Co-op City in the Northeast corner of the Bronx - circa 1960s

In the early 1960s, this same wide-open, marshy plain became the site of a short-lived amusement park area dubbed Freedomland U.S.A. - the East Bronx equivalent of a poor person's Disneyland. It operated for a spell in the Baychester region. But the park went broke after only a few years of unprofitable operation. Not wanting to let good land go to waste, the real estate developers hit upon another bright idea: to build big, mammoth apartment structures. Housing hundreds upon hundreds of families, the gigantic Co-Op City housing development soon replaced the cheap rides and historical attractions of the now-defunct Freedomland. A city within a city within a city. You call that freedom?

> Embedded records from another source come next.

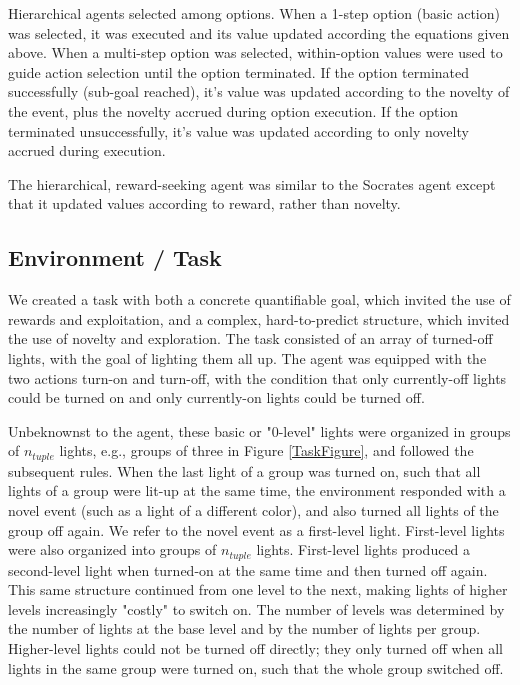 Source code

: \documentclass{article}
\begin{document}
Hierarchical agents selected among options. When a 1-step option (basic action) was selected, it was executed and its value updated according the equations given above. When a multi-step option was selected, within-option values were used to guide action selection until the option terminated. If the option terminated successfully (sub-goal reached), it's value was updated according to the novelty of the event, plus the novelty accrued during option execution. If the option terminated unsuccessfully, it's value was updated according to only novelty accrued during execution. 

The hierarchical, reward-seeking agent was similar to the Socrates agent except that it updated values according to reward, rather than novelty.


\subsection{Environment / Task}

We created a task with both a concrete quantifiable goal, which invited the use of rewards and exploitation, and a complex, hard-to-predict structure, which invited the use of novelty and exploration. The task consisted of an array of turned-off lights, with the goal of lighting them all up. The agent was equipped with the two actions turn-on and turn-off, with the condition that only currently-off lights could be turned on and only currently-on lights could be turned off.

Unbeknownst to the agent, these basic or "0-level" lights were organized in groups of $n_{tuple}$ lights, e.g., groups of three in Figure \ref{TaskFigure}, and followed the subsequent rules. When the last light of a group was turned on, such that all lights of a group were lit-up at the same time, the environment responded with a novel event (such as a light of a different color), and also turned all lights of the group off again. We refer to the novel event as a first-level light. First-level lights were also organized into groups of $n_{tuple}$ lights. First-level lights produced a second-level light when turned-on at the same time and then turned off again. This same structure continued from one level to the next, making lights of higher levels increasingly "costly" to switch on. The number of levels was determined by the number of lights at the base level and by the number of lights per group. Higher-level lights could not be turned off directly; they only turned off when all lights in the same group were turned on, such that the whole group switched off.
\end{document}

As a young working stiff in his late twenties, Sonny found his way back to the old neighborhood. Certainly not out of nostalgia or reminiscence. Not a chance. The truth was, he'd been dating a Puerto Rican girl whose family lived in one of those fancy new high-rise dwellings. The family's apartment was nice, really nice. Richly furnished, too, with wall-to-wall carpeting and state-of-the-art bathroom facilities. It was nothing like what Sonny had been used to when they first arrived in the U.S., or from what he recalled of his own family's residence: the tight, boxed-in look and feel of cubicle-sized rooms. The kind that reminded you of those claustrophobic jail cells in Jimmy Cagney or Humphrey Bogart crime pictures. Still, they were a hell of a lot more livable than those horrible "prison units" his family occupied at the old Bronx River Houses.

Sonny's anger rose up within him. He stopped thinking about apartment houses. "Too 'complex,' " he joked to himself. "I got bigger shit to worry about."